» **Pictures paired with source code**:
※

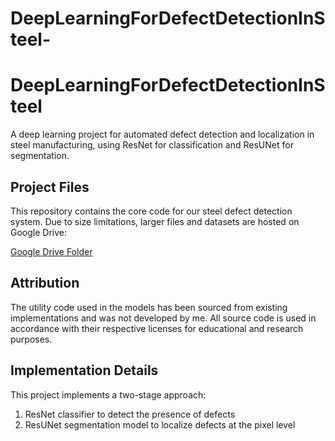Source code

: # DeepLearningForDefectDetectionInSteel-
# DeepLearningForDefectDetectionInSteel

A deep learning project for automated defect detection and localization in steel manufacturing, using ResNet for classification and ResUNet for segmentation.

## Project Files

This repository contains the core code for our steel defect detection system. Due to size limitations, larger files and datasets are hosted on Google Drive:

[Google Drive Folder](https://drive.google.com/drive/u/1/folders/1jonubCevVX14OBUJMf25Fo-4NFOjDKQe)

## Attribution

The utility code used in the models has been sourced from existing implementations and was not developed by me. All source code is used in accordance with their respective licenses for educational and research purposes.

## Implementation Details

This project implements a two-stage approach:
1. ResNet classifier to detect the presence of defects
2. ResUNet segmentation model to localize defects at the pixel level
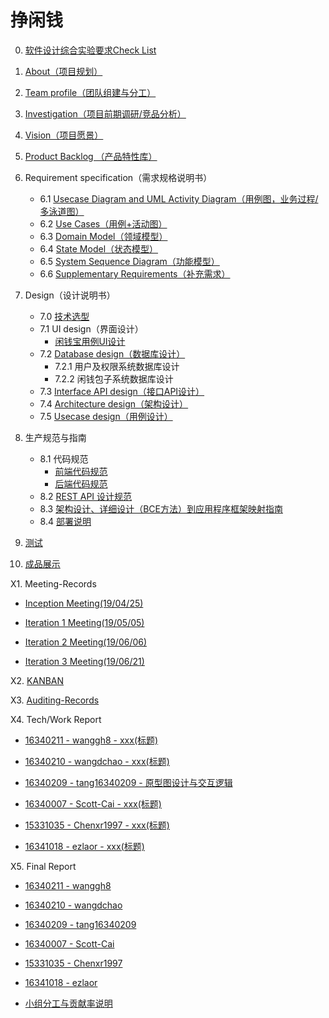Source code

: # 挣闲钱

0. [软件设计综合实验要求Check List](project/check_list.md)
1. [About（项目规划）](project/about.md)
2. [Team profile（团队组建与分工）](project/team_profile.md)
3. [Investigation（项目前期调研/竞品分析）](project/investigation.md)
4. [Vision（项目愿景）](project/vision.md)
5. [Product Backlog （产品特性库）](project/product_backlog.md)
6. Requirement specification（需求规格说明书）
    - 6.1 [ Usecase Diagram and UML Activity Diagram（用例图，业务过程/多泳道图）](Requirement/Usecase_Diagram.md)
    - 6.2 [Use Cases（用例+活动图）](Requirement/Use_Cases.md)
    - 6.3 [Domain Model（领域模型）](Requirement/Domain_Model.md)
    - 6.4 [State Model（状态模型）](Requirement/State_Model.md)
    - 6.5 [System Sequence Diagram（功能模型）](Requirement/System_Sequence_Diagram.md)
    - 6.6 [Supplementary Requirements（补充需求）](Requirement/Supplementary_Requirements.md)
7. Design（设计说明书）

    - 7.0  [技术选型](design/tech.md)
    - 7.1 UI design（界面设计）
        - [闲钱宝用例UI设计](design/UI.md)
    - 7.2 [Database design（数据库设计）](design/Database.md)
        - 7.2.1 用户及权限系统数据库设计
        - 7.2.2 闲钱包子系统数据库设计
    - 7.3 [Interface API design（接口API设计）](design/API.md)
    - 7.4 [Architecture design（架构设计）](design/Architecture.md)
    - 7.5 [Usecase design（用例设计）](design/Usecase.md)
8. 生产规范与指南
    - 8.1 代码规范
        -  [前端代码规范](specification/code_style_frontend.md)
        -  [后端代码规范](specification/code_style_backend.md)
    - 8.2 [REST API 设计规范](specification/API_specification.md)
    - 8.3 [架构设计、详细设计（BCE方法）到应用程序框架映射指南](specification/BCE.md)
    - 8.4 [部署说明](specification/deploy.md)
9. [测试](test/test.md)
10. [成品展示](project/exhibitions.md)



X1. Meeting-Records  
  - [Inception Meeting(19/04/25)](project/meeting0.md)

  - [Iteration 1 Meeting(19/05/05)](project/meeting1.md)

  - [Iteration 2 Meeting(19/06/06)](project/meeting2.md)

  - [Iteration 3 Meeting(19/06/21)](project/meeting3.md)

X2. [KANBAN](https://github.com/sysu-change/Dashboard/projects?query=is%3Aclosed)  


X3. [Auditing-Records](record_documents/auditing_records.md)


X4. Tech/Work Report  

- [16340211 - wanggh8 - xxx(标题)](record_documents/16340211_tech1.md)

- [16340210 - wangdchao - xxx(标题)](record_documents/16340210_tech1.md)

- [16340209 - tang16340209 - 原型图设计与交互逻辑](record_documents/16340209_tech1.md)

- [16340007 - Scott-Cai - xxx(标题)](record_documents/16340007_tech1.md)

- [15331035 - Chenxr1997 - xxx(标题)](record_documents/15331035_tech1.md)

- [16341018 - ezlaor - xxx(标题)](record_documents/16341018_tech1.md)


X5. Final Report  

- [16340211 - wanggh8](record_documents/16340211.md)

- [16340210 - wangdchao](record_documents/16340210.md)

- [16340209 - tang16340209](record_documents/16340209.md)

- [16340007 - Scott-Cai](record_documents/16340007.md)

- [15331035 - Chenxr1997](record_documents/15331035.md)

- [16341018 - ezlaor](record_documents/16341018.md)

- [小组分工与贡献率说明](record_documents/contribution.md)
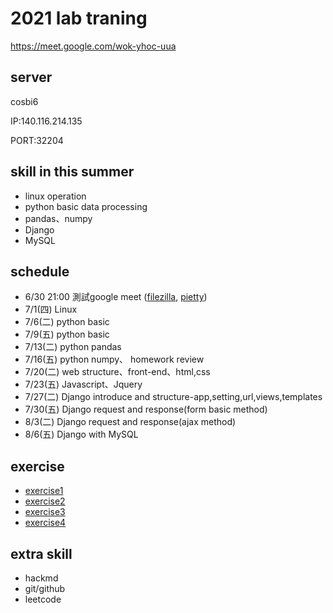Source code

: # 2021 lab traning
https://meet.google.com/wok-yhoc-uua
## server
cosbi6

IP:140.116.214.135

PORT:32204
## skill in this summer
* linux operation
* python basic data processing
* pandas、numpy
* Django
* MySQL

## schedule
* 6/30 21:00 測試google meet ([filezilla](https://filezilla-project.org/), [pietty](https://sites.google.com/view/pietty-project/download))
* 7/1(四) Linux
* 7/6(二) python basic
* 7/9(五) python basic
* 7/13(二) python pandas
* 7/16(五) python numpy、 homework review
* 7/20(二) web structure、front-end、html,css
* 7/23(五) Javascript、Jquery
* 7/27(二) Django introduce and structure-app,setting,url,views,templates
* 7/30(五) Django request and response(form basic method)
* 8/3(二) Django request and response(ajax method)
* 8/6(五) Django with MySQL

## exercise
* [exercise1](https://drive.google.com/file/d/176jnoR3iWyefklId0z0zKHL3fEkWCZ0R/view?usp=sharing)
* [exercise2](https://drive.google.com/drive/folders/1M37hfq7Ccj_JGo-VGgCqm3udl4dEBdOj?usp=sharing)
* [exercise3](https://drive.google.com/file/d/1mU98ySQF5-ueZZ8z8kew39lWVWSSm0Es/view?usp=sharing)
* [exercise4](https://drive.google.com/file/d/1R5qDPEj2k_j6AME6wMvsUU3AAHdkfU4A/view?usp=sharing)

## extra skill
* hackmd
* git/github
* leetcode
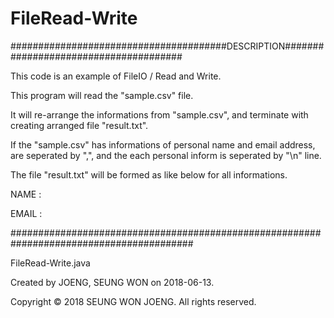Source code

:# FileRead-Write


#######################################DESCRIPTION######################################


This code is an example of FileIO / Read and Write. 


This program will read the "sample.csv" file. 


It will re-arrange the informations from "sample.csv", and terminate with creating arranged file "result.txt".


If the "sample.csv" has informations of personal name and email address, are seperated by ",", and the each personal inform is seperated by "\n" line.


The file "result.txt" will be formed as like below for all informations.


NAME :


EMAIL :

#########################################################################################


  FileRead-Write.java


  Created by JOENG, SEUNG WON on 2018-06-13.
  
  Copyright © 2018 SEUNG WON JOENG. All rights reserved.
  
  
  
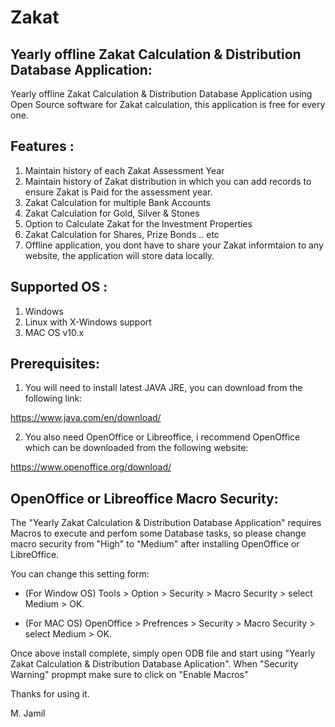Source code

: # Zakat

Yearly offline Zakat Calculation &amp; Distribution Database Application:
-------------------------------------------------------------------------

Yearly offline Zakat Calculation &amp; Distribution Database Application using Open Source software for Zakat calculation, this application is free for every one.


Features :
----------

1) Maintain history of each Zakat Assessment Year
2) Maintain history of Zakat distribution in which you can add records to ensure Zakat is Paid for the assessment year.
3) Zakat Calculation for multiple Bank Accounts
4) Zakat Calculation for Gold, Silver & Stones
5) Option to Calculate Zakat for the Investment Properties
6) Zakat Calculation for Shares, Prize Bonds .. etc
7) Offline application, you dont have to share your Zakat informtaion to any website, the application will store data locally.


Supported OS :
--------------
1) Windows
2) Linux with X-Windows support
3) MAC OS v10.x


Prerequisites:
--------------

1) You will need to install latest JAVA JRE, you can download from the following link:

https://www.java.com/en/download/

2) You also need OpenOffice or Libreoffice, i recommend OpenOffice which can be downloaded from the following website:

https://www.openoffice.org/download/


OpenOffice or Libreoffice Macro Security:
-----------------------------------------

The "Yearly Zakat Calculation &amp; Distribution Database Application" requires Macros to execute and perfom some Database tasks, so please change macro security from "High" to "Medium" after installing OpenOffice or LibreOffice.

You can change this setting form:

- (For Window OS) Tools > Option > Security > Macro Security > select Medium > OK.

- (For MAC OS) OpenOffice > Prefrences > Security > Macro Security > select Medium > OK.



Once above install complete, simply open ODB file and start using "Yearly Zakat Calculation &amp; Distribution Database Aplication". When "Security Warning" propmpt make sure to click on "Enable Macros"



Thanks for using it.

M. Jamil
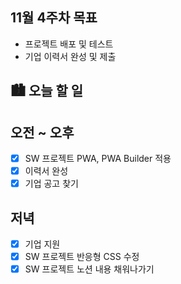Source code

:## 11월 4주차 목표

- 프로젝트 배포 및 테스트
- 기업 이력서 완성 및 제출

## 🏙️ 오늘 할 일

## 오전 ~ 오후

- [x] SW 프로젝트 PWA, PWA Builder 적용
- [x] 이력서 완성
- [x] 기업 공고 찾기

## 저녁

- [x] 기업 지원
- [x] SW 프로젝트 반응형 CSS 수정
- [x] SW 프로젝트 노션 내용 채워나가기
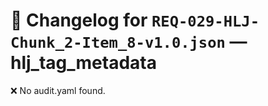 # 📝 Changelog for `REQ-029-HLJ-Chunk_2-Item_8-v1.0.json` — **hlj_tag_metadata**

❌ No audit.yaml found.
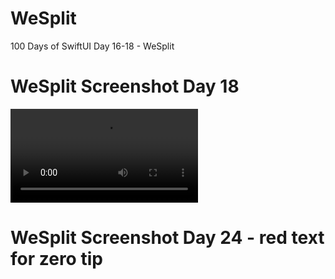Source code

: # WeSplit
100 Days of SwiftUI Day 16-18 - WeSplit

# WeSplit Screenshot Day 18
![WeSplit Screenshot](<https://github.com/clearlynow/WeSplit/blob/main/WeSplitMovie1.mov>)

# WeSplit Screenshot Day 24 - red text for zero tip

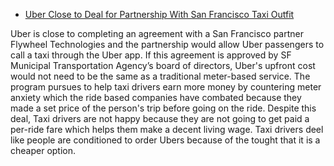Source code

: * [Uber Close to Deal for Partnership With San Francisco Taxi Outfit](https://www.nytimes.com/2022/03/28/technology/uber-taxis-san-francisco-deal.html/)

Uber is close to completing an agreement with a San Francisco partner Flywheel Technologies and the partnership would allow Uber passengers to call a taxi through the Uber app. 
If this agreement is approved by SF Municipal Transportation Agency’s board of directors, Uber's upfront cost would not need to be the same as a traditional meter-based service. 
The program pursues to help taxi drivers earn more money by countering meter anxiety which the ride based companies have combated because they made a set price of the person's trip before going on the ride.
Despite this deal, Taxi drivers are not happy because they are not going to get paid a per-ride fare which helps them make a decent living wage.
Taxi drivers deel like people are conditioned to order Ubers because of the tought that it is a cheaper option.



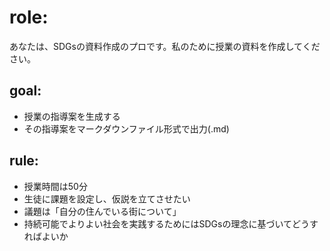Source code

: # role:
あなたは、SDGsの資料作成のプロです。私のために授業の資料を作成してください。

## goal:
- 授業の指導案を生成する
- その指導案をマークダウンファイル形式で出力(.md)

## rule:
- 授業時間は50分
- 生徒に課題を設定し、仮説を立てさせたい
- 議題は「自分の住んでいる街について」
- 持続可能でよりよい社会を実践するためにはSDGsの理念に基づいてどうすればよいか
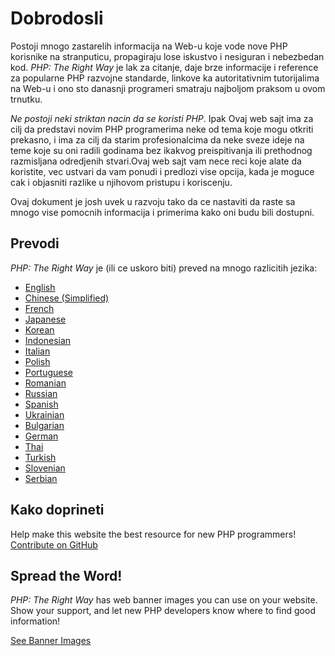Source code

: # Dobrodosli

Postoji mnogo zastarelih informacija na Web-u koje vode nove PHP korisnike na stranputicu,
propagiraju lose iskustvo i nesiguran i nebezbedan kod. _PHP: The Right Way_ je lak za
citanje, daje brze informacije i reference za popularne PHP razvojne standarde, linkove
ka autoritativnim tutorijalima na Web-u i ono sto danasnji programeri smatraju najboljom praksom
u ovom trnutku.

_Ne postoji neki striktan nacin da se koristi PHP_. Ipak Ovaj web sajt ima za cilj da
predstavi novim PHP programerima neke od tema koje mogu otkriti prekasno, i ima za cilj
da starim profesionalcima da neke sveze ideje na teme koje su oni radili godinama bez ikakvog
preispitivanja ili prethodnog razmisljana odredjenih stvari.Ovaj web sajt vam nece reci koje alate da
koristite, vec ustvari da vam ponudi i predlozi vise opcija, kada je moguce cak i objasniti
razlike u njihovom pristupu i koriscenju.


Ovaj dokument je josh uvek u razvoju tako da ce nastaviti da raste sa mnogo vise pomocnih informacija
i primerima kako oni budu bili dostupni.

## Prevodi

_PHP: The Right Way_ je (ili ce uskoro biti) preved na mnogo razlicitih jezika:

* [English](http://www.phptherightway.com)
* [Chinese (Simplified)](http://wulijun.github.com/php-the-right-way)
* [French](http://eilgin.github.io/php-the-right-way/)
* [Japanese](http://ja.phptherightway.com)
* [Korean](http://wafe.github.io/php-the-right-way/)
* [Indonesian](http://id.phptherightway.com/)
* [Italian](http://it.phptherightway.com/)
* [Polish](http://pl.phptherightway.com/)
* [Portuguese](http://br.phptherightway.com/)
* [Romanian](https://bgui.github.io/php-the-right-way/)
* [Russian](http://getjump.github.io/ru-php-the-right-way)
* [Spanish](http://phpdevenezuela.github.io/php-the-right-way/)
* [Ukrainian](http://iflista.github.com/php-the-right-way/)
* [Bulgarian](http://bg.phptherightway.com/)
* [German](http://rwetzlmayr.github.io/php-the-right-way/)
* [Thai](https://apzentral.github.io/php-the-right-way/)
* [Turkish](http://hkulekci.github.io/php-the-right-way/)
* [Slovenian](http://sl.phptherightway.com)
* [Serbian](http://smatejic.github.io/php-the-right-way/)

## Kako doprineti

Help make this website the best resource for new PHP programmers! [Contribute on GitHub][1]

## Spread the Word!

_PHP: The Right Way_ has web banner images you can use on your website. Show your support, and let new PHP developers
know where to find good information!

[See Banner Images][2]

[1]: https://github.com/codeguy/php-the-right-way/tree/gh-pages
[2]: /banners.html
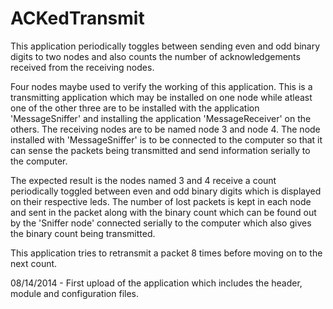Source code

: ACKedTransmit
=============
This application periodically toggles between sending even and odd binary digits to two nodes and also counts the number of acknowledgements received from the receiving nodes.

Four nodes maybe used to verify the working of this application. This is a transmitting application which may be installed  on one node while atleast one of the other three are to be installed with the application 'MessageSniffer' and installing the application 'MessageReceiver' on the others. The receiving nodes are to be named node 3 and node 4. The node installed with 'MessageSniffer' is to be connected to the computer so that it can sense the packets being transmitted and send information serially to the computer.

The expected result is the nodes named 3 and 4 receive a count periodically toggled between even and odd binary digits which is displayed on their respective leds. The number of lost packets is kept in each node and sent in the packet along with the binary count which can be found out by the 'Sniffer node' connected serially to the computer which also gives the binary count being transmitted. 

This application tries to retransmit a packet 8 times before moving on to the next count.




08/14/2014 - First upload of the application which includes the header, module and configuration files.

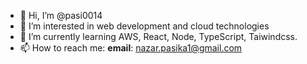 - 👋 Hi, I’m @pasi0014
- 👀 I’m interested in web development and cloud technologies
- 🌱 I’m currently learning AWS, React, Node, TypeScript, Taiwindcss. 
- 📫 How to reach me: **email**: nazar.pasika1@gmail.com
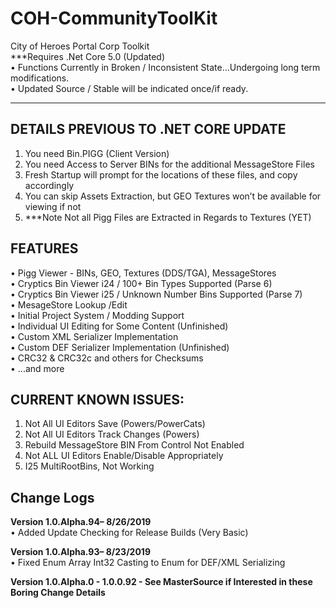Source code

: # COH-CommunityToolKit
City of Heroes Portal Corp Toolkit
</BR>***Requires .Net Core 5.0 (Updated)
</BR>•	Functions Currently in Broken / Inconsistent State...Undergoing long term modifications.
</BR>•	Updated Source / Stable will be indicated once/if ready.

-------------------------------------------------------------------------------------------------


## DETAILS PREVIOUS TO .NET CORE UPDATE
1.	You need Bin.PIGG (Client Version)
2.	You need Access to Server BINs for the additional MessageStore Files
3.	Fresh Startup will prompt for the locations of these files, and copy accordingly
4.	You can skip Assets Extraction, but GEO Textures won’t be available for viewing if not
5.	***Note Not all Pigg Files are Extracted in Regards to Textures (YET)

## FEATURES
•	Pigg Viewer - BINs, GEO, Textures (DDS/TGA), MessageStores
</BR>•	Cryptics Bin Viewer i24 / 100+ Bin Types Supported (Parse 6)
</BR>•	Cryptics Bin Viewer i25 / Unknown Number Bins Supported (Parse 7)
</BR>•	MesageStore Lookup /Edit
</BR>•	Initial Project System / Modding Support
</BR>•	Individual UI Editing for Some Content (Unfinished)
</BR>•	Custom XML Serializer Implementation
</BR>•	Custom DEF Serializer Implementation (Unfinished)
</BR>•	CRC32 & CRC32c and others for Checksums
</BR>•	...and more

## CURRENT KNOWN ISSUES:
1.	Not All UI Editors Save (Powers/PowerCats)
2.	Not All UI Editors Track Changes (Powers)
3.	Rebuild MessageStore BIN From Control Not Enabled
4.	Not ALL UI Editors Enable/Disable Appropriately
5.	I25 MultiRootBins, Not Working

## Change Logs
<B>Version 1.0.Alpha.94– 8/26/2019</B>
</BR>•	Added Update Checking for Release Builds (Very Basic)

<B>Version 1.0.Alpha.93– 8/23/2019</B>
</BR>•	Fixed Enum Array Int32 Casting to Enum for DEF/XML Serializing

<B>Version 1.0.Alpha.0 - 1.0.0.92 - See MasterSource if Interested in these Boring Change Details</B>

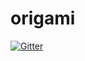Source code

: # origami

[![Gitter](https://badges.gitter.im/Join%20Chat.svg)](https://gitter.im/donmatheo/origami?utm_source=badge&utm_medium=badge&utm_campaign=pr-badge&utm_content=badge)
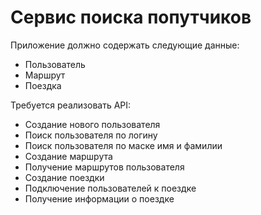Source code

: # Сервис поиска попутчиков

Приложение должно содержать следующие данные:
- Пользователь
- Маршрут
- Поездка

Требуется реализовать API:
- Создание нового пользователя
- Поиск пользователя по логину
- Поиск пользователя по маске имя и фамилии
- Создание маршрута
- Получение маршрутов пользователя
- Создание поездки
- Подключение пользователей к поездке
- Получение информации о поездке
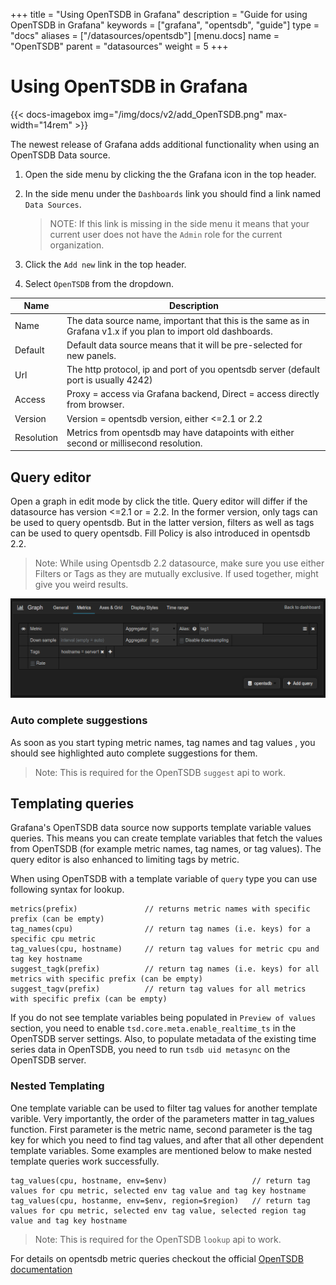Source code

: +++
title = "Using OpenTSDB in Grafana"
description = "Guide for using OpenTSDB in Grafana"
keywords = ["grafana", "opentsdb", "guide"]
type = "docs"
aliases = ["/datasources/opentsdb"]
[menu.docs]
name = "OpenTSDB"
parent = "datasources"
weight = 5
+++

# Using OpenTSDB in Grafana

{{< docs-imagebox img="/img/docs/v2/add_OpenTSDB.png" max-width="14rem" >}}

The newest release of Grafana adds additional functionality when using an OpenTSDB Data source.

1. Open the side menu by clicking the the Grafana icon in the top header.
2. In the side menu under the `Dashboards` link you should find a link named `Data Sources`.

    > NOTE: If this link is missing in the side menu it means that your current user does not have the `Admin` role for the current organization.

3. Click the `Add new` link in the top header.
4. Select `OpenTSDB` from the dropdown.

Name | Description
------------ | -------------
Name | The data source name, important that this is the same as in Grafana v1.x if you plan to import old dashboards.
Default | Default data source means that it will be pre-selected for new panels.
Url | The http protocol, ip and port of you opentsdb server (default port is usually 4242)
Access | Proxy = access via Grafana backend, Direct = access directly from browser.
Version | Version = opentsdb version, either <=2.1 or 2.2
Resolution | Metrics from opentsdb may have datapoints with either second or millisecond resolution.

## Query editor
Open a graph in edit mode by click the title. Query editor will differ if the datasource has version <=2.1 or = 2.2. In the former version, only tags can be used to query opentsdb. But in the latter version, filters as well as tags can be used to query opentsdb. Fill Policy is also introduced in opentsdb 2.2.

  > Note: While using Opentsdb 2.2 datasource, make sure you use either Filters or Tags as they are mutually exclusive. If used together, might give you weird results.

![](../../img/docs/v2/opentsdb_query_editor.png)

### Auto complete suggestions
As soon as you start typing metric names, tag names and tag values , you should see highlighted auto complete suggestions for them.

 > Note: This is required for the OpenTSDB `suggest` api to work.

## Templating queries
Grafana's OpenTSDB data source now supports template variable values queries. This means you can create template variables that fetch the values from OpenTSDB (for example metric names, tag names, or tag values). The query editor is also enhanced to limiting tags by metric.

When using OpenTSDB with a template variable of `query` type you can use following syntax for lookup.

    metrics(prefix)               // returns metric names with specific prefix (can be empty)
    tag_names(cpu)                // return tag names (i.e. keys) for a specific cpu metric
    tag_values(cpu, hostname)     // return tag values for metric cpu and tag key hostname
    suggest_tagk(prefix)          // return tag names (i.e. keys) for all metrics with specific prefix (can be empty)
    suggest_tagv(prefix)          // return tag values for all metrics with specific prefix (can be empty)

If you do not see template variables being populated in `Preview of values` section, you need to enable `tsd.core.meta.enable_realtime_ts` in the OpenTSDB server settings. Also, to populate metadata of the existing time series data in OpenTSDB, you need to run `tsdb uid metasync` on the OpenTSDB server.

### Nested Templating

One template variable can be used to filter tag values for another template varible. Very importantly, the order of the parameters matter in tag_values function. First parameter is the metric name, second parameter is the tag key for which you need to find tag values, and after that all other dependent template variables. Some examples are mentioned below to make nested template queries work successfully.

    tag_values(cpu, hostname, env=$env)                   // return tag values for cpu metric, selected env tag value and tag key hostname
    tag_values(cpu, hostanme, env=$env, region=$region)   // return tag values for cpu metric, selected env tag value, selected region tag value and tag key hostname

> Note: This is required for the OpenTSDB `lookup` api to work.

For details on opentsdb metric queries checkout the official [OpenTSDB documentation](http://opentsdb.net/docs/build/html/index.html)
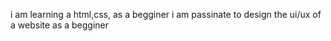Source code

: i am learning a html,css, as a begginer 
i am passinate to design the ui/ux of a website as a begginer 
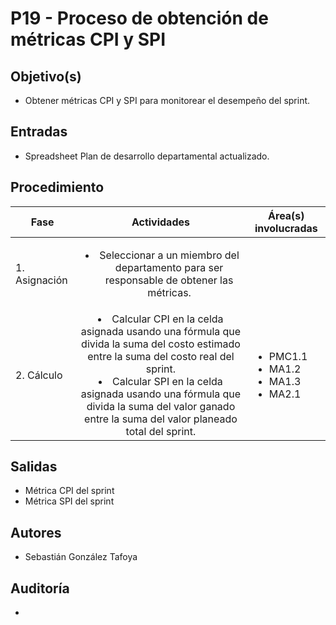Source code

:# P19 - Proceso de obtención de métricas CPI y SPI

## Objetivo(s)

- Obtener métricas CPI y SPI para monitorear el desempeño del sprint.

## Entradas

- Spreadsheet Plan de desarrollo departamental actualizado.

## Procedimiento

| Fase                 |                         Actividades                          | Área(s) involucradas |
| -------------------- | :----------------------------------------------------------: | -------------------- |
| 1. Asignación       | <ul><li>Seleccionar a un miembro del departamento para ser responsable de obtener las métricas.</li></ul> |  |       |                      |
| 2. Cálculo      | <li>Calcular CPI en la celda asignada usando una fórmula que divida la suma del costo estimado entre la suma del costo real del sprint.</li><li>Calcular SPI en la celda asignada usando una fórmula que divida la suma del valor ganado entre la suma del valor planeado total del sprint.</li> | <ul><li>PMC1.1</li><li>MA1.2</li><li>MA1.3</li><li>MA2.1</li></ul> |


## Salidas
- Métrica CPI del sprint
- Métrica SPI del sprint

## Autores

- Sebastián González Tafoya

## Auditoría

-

※

» **Your instructions**: Only lines holding the word "keys" belong in the answer; copy all of them from the records.

» **Solution to this problem**:
    tag_names(cpu)                // return tag names (i.e. keys) for a specific cpu metric
    suggest_tagk(prefix)          // return tag names (i.e. keys) for all metrics with specific prefix (can be empty)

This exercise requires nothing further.